Caso a pessoa seja identificada como beneficiária do Bolsa Família ou BPC, a abertura do cadastro deve ser negada. Se a identificação ocorrer no primeiro login do dia ou nas consultas regulares, a conta do usuário deve ser encerrada em até 3 dias, contados da data da consulta.
É importante ressaltar que antes do encerramento, o usuário deve ser comunicado do motivo e informado sobre a retirada voluntária de eventuais recursos disponíveis na conta, em um prazo de até 2 dias. Caso o usuário não realize a retirada, o operador de apostas deverá devolver o dinheiro para a conta cadastrada no site.
Caso não seja possível devolver os recursos, seja por problemas com a conta do usuário ou por sua recusa em fornecer uma conta para depósito, os valores serão revertidos para o Fundo de Financiamento Estudantil (Fies) e o Fundo Nacional para Calamidades Públicas, Proteção e Defesa Civil (Funcap) após 180 dias.
O impedimento de utilização de bets será aplicado enquanto o usuário constar como beneficiário dos programas sociais. No entanto, ele poderá ser readmitido no sistema de apostas caso seu CPF não conste mais na base de dados de impedidos do Sigap, desde que não haja outros impedimentos legais.
Além dos beneficiários do Bolsa Família e BPC, o cadastro ou uso de sistema de apostas é proibido para menores de 18 anos, proprietários, administradores, diretores, funcionários e pessoas com influência significativa no agente operador, agentes públicos diretamente relacionados à regulação, controle e fiscalização da atividade, pessoas que tenham acesso a sistemas informatizados de loteria de apostas de quota fixa, pessoas que tenham influência no resultado de eventos esportivos, pessoas diagnosticadas com ludopatia, e pessoas impedidas por decisão administrativa ou judicial específica.

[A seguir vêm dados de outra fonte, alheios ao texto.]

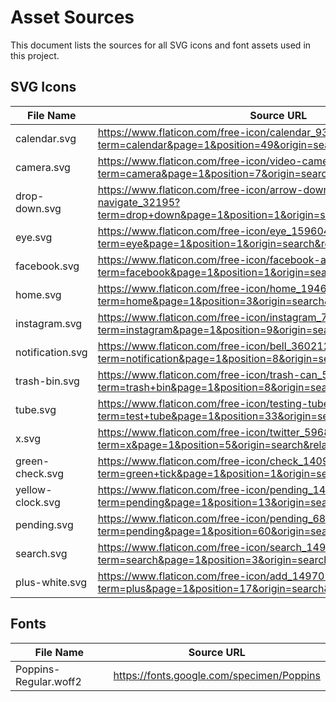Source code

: # Asset Sources

This document lists the sources for all SVG icons and font assets used in this project. 

## SVG Icons
| File Name         | Source URL                                                                                                                        |
|-------------------|-----------------------------------------------------------------------------------------------------------------------------------|
| calendar.svg      | https://www.flaticon.com/free-icon/calendar_9311178?term=calendar&page=1&position=49&origin=search&related_id=9311178             |
| camera.svg        | https://www.flaticon.com/free-icon/video-camera_711245?term=camera&page=1&position=7&origin=search&related_id=711245              |
| drop-down.svg     | https://www.flaticon.com/free-icon/arrow-down-sign-to-navigate_32195?term=drop+down&page=1&position=1&origin=search&related_id=32195 |
| eye.svg           | https://www.flaticon.com/free-icon/eye_159604?term=eye&page=1&position=1&origin=search&related_id=159604                          |
| facebook.svg      | https://www.flaticon.com/free-icon/facebook-app-symbol_20837?term=facebook&page=1&position=1&origin=search&related_id=20837       |
| home.svg          | https://www.flaticon.com/free-icon/home_1946436?term=home&page=1&position=3&origin=search&related_id=1946436                      |
| instagram.svg     | https://www.flaticon.com/free-icon/instagram_717392?term=instagram&page=1&position=9&origin=search&related_id=717392              |
| notification.svg  | https://www.flaticon.com/free-icon/bell_3602123?term=notification&page=1&position=8&origin=search&related_id=3602123              |
| trash-bin.svg     | https://www.flaticon.com/free-icon/trash-can_542724?term=trash+bin&page=1&position=8&origin=search&related_id=542724              |
| tube.svg          | https://www.flaticon.com/free-icon/testing-tube_40522?term=test+tube&page=1&position=33&origin=search&related_id=40522            |
| x.svg             | https://www.flaticon.com/free-icon/twitter_5968958?term=x&page=1&position=5&origin=search&related_id=5968958                      |
| green-check.svg   | https://www.flaticon.com/free-icon/check_14090371?term=green+tick&page=1&position=1&origin=search&related_id=14090371             |
| yellow-clock.svg         | https://www.flaticon.com/free-icon/pending_14515224?term=pending&page=1&position=13&origin=search&related_id=14515224             |
| pending.svg       | https://www.flaticon.com/free-icon/pending_6877368?term=pending&page=1&position=60&origin=search&related_id=6877368               |
| search.svg       | https://www.flaticon.com/free-icon/search_149852?term=search&page=1&position=3&origin=search&related_id=149852                |
| plus-white.svg   | https://www.flaticon.com/free-icon/add_149705?term=plus&page=1&position=17&origin=search&related_id=149705                |

## Fonts
| File Name             | Source URL                |
|-----------------------|--------------------------|
| Poppins-Regular.woff2 | https://fonts.google.com/specimen/Poppins        |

Essa medida é de extrema importância para garantir que os benefícios sociais sejam utilizados de forma correta, garantindo o seu propósito de ajudar as pessoas que mais precisam. Além disso, a decisão reforça a importância de regulamentar e fiscalizar o mercado de apostas no país, evitando possíveis danos e impactos negativos para a sociedade.